*** Opening Supplied material ***
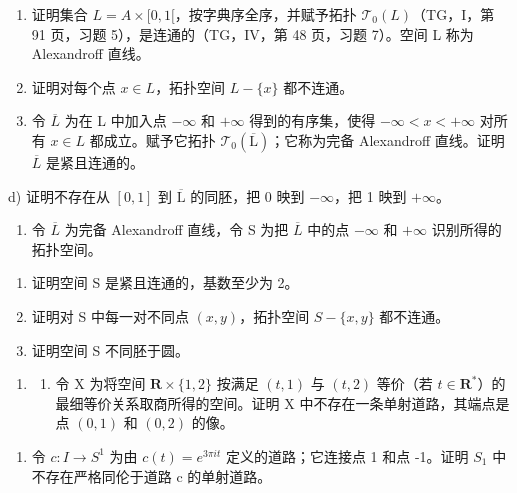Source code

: \begin{enumerate}
\def\labelenumi{\alph{enumi})}
\item
  证明集合 \(L = A \times [0, 1[\)，按字典序全序，并赋予拓扑 \(\mathcal{T}_{0}(L)\)（TG，I，第 91 页，习题 5），是连通的（TG，IV，第 48 页，习题 7）。空间 L 称为 Alexandroff 直线。
\item
  证明对每个点 \(x \in L\)，拓扑空间 \(L - \{x\}\) 都不连通。
\item
  令 \(\overline{L}\) 为在 L 中加入点 \(-\infty\) 和 \(+\infty\) 得到的有序集，使得 \(-\infty < x < +\infty\) 对所有 \(x \in L\) 都成立。赋予它拓扑 \(\mathcal{T}_{0}(\overline{\mathrm{L}})\)；它称为完备 Alexandroff 直线。证明 \(\overline{L}\) 是紧且连通的。
\end{enumerate}

d) 证明不存在从 \([0,1]\) 到 \(\overline{\mathrm{L}}\) 的同胚，把 0 映到 \(-\infty\)，把 1 映到 \(+\infty\)。

\begin{enumerate}
\def\labelenumi{\arabic{enumi})}
\setcounter{enumi}{9}
\tightlist
\item
  令 \(\overline{L}\) 为完备 Alexandroff 直线，令 S 为把 \(\overline{L}\) 中的点 \(-\infty\) 和 \(+\infty\) 识别所得的拓扑空间。
\end{enumerate}

\begin{enumerate}
\def\labelenumi{\alph{enumi})}
\item
  证明空间 S 是紧且连通的，基数至少为 2。
\item
  证明对 S 中每一对不同点 \((x,y)\)，拓扑空间 \(S-\{x,y\}\) 都不连通。
\item
  证明空间 S 不同胚于圆。
\end{enumerate}

\begin{enumerate}
\def\labelenumi{\arabic{enumi})}
\setcounter{enumi}{10}
\tightlist
\item
  \begin{enumerate}
  \def\labelenumii{\alph{enumii})}
  \tightlist
  \item
    令 X 为将空间 \(\mathbf{R} \times \{1, 2\}\) 按满足 \((t, 1)\) 与 \((t, 2)\) 等价（若 \(t \in \mathbf{R}^*\)）的最细等价关系取商所得的空间。证明 X 中不存在一条单射道路，其端点是点 \((0, 1)\) 和 \((0, 2)\) 的像。
  \end{enumerate}
\end{enumerate}

\begin{enumerate}
\def\labelenumi{\alph{enumi})}
\setcounter{enumi}{1}
\tightlist
\item
  令 \(c: I \to S^{1}\) 为由 \(c(t) = e^{3\pi it}\) 定义的道路；它连接点 1 和点 -1。证明 \(S_{1}\) 中不存在严格同伦于道路 c 的单射道路。
\end{enumerate}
*** Closing Supplied material ***
All entries are to be duplicated exactly, with the pictures left out.

Expected answer.
Source code

: \begin{enumerate}
\def\labelenumi{\alph{enumi})}
\item
  证明集合 \(L = A \times [0, 1[\)，按字典序全序，并赋予拓扑 \(\mathcal{T}_{0}(L)\)（TG，I，第 91 页，习题 5），是连通的（TG，IV，第 48 页，习题 7）。空间 L 称为 Alexandroff 直线。
\item
  证明对每个点 \(x \in L\)，拓扑空间 \(L - \{x\}\) 都不连通。
\item
  令 \(\overline{L}\) 为在 L 中加入点 \(-\infty\) 和 \(+\infty\) 得到的有序集，使得 \(-\infty < x < +\infty\) 对所有 \(x \in L\) 都成立。赋予它拓扑 \(\mathcal{T}_{0}(\overline{\mathrm{L}})\)；它称为完备 Alexandroff 直线。证明 \(\overline{L}\) 是紧且连通的。
\end{enumerate}

d) 证明不存在从 \([0,1]\) 到 \(\overline{\mathrm{L}}\) 的同胚，把 0 映到 \(-\infty\)，把 1 映到 \(+\infty\)。

\begin{enumerate}
\def\labelenumi{\arabic{enumi})}
\setcounter{enumi}{9}
\tightlist
\item
  令 \(\overline{L}\) 为完备 Alexandroff 直线，令 S 为把 \(\overline{L}\) 中的点 \(-\infty\) 和 \(+\infty\) 识别所得的拓扑空间。
\end{enumerate}

\begin{enumerate}
\def\labelenumi{\alph{enumi})}
\item
  证明空间 S 是紧且连通的，基数至少为 2。
\item
  证明对 S 中每一对不同点 \((x,y)\)，拓扑空间 \(S-\{x,y\}\) 都不连通。
\item
  证明空间 S 不同胚于圆。
\end{enumerate}

\begin{enumerate}
\def\labelenumi{\arabic{enumi})}
\setcounter{enumi}{10}
\tightlist
\item
  \begin{enumerate}
  \def\labelenumii{\alph{enumii})}
  \tightlist
  \item
    令 X 为将空间 \(\mathbf{R} \times \{1, 2\}\) 按满足 \((t, 1)\) 与 \((t, 2)\) 等价（若 \(t \in \mathbf{R}^*\)）的最细等价关系取商所得的空间。证明 X 中不存在一条单射道路，其端点是点 \((0, 1)\) 和 \((0, 2)\) 的像。
  \end{enumerate}
\end{enumerate}

\begin{enumerate}
\def\labelenumi{\alph{enumi})}
\setcounter{enumi}{1}
\tightlist
\item
  令 \(c: I \to S^{1}\) 为由 \(c(t) = e^{3\pi it}\) 定义的道路；它连接点 1 和点 -1。证明 \(S_{1}\) 中不存在严格同伦于道路 c 的单射道路。
\end{enumerate}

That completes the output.